Un solenne incipit, Transformation, evocativo delle dense liturgie dei primi Dead Can Dance (quelli delle marce funeree e dei sintetizzatori glaciali), rivela il sentiero verso il magma sonoro degli statunitensi Herd of Instinct. Nome impegnativo che si richiama a quel segreto capolavoro seguito alla dissoluzione dei Talk Talk e uscito sotto la ragione sociale O.Rang (Lee Harris e Paul Webb). Ma nell'album che stiamo descrivendo solo in parte c'entrano quei mantra a cavallo fra sperimentazione etno-elettronica e minimalismo psichedelico. Qui la pulsazione auditivamente più rilevante è quella ascrivibile alle dinamiche Crimsoniane di "Larks Tongue In Aspic" e di un certo progressive sconfinato in territorio Rock In Opposition (Henry Cow). Il risultato è a tratti sorprendente, fra innesti dissonanti, avventurose partiture ritmiche, intricate trame chitarristiche, distese etno-ambientali, a susseguirsi senza soluzione di continuità.

Due composizioni diversissime come Room Without Shadows e Road To Asheville, poste in rapida sequenza, hanno lo scopo di rivelare la vasta portata delle influenze alle quali il trio costituito dal Warr-guitarist Mark Cook, dal batterista Jason Spradlin e dall'altro chitarrista Mike Davison si ispira. Blood Sky, l'unica canzone propriamente tale, soavemente interpretata dalla singer Kris Swenson, sembra incunearsi su una melodia tortoisiana, il cui delicato moto ondoso è increspato da un vento che pare provenire dall'incarnazione cremisi post-2000. La musica degli Herd of Instinct si pone e si impone in parte con una sorta di intimo magnetismo e in parte con una indole refrattaria ad agevolare un rapporto semplicistico con l'ascoltatore.
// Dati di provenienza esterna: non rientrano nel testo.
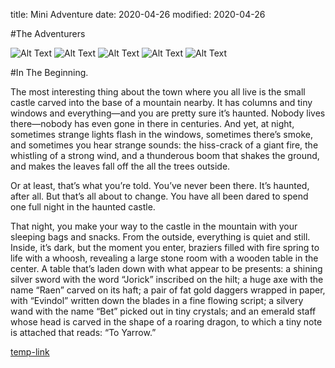 title: Mini Adventure
date: 2020-04-26
modified: 2020-04-26

#The Adventurers

![Alt Text]({static}/images/miniadventure/Bet_card.png)
![Alt Text]({static}/images/miniadventure/Evindol_card.png)
![Alt Text]({static}/images/miniadventure/Jorick_card.png)
![Alt Text]({static}/images/miniadventure/Raen_card.png)
![Alt Text]({static}/images/miniadventure/Yarrow_card.png)


#In The Beginning.

The most interesting thing about the town where you all live is the small
castle carved into the base of a mountain nearby. It has columns and tiny
windows and everything—and you are pretty sure it’s haunted. Nobody
lives there—nobody has even gone in there in centuries. And yet, at night,
sometimes strange lights flash in the windows, sometimes there’s smoke,
and sometimes you hear strange sounds: the hiss-crack of a giant fire, the
whistling of a strong wind, and a thunderous boom that shakes the ground,
and makes the leaves fall off the all the trees outside.


Or at least, that’s what you’re told. You’ve never been there. It’s haunted, after
all. But that’s all about to change. You have all been dared to spend one full
night in the haunted castle.


That night, you make your way to the castle in the mountain with your
sleeping bags and snacks. From the outside, everything is quiet and still.
Inside, it’s dark, but the moment you enter, braziers filled with fire spring to
life with a whoosh, revealing a large stone room with a wooden table in the
center. A table that’s laden down with what appear to be presents: a shining
silver sword with the word “Jorick” inscribed on the hilt; a huge axe with the
name “Raen” carved on its haft; a pair of fat gold daggers wrapped in paper,
with “Evindol” written down the blades in a fine flowing script; a silvery
wand with the name “Bet” picked out in tiny crystals; and an emerald staff
whose head is carved in the shape of a roaring dragon, to which a tiny note is
attached that reads: “To Yarrow.”


[temp-link]({filename}/pages/MinAdevnture_2.md)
Ed era proprio quanto accadeva con i King Crimson in grado di avere nel proprio repertorio tanto delicatissime ballad sui generis come The Night Watch o Book Of Saturday, quanto spigolose prodezze supersoniche come Fracture, limitandosi ad un solo esempio. Ecco, a questa specie di incantevole dialettica inneggiano gli Herd of Instinct.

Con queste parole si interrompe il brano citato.